(DATA IN THIS EXERCISE Opens)

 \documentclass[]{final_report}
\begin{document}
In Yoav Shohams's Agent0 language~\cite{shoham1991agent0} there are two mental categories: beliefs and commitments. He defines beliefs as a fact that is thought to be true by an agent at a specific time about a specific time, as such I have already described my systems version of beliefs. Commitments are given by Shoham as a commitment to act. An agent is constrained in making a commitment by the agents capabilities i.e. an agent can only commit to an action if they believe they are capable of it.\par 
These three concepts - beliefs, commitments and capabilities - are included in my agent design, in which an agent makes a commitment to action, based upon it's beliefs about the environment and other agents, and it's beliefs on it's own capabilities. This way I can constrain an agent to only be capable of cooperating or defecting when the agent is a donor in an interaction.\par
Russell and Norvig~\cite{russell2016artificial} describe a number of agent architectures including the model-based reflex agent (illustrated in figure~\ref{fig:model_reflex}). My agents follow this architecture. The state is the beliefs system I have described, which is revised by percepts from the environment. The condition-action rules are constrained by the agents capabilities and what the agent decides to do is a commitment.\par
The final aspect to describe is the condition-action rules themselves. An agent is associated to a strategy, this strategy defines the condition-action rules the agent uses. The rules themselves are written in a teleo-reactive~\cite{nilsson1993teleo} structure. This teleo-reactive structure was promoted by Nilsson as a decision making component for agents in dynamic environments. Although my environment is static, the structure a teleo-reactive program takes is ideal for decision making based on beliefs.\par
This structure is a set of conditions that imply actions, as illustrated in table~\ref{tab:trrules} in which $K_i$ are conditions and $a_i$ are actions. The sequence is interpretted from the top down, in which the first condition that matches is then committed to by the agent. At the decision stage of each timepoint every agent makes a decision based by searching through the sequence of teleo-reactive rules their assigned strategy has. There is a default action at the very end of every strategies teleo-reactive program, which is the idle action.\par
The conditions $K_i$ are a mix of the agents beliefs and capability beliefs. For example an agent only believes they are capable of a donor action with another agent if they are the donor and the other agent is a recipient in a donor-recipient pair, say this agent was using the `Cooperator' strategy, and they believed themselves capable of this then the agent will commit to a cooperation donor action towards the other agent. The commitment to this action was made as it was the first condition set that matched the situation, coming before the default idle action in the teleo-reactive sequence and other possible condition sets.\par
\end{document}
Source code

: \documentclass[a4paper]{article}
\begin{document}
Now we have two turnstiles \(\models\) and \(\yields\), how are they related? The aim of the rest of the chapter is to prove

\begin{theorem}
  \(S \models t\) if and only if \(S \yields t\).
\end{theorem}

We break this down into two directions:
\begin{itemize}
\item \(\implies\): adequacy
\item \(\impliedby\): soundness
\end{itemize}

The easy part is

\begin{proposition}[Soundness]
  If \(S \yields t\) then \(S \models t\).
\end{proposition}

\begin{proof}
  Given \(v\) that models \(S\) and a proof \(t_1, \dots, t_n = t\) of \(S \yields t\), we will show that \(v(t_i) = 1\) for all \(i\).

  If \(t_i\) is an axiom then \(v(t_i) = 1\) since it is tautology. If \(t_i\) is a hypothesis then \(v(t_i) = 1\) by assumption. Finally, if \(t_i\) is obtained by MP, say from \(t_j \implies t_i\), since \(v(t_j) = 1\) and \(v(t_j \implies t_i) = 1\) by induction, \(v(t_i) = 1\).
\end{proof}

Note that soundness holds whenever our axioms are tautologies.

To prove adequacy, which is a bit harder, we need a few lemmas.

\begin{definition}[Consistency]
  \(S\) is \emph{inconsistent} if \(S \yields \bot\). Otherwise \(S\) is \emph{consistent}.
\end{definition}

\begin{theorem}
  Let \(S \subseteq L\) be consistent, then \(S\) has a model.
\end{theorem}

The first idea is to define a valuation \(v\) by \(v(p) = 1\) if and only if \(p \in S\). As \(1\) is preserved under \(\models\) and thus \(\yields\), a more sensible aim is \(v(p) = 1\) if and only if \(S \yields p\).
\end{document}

(DATA IN THIS EXERCISE Closes)

TO DO =>
Your answer should be a single number: how many lines of the material contain "structure".

EXPECTED OUTPUT =>
2